▶ [EXERCISE DATA]
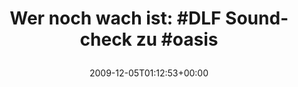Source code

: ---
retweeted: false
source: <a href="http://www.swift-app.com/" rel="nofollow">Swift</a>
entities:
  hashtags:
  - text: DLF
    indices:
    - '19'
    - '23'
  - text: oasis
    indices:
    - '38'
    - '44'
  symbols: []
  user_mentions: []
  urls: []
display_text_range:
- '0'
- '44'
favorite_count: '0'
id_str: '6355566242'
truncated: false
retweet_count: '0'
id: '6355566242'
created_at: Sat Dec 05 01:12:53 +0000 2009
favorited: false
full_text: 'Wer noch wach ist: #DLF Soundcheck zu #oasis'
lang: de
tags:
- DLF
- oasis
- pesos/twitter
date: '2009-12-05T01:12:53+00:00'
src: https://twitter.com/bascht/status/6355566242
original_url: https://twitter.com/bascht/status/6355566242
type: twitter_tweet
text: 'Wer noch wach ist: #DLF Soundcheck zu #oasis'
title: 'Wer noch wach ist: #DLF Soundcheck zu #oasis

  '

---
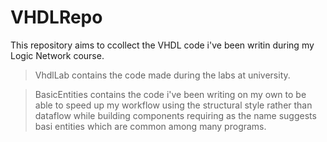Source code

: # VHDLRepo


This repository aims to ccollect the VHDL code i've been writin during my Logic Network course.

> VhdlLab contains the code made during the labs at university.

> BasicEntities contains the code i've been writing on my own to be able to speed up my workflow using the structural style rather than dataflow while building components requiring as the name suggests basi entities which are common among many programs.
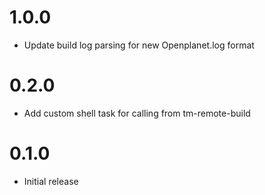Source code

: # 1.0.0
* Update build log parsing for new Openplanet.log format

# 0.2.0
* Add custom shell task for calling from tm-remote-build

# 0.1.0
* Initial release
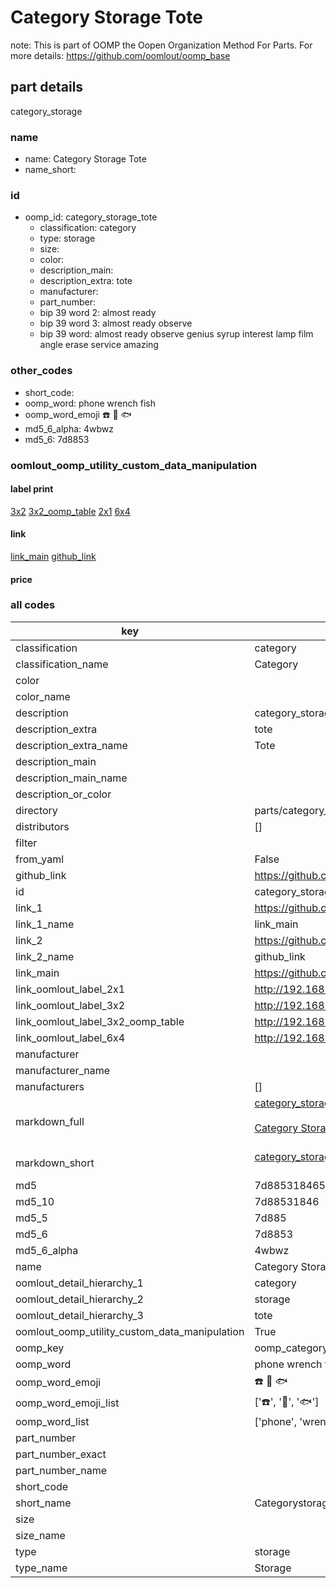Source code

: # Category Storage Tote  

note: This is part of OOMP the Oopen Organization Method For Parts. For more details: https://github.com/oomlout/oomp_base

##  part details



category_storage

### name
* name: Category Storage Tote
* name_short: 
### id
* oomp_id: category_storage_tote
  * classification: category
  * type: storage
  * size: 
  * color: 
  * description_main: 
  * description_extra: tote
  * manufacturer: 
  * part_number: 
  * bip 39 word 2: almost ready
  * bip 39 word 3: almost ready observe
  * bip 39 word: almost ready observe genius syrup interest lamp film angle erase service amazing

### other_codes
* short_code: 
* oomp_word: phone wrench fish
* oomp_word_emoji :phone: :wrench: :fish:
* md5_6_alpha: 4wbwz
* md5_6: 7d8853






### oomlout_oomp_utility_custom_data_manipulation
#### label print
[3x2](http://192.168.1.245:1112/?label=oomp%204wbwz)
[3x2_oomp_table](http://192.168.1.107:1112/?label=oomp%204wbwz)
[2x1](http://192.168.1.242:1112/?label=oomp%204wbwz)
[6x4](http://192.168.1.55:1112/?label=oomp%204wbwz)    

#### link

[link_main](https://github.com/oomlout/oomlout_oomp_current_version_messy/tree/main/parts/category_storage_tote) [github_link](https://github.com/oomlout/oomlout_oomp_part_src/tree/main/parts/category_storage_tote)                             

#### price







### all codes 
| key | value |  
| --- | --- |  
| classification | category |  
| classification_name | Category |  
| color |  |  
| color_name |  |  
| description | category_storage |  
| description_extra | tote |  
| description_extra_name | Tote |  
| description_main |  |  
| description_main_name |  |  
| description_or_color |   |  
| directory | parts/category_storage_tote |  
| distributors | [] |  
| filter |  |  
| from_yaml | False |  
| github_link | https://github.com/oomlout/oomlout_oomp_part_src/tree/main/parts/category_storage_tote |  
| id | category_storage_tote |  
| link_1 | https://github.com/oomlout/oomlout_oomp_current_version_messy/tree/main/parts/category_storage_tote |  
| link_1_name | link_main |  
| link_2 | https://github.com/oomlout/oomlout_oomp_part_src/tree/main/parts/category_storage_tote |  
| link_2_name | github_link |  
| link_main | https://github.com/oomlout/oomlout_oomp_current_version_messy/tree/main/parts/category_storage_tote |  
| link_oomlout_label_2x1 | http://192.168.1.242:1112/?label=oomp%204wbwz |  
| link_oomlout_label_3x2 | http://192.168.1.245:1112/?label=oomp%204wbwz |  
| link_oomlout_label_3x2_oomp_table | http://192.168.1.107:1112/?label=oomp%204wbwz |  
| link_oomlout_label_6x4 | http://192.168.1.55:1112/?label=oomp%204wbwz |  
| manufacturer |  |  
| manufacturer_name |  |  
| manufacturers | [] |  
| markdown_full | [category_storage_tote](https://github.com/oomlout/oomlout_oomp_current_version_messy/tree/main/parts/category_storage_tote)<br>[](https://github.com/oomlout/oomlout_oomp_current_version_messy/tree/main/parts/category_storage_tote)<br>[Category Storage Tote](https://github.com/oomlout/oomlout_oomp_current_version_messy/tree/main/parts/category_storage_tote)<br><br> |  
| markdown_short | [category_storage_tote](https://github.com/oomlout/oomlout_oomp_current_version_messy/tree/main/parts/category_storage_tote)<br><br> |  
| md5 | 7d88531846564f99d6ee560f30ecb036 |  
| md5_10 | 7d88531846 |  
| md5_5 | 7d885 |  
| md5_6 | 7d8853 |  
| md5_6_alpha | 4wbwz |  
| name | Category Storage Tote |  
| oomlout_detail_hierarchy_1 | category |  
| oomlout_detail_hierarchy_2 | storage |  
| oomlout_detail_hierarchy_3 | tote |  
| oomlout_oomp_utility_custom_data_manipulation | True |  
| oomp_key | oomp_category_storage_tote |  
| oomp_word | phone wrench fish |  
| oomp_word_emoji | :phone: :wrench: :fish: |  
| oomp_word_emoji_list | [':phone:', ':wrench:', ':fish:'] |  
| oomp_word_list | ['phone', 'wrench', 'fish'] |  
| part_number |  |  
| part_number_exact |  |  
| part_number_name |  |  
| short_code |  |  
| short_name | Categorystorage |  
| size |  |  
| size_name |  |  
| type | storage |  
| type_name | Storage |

▶ [EXERCISE OBJECTIVE] Beginning with the first entry above, reproduce every line verbatim until the line with "symbols: []", which is included too; omit pictures.

▶ [RESPONSE TO THE TASK]
Source code

: ---
retweeted: false
source: <a href="http://www.swift-app.com/" rel="nofollow">Swift</a>
entities:
  hashtags:
  - text: DLF
    indices:
    - '19'
    - '23'
  - text: oasis
    indices:
    - '38'
    - '44'
  symbols: []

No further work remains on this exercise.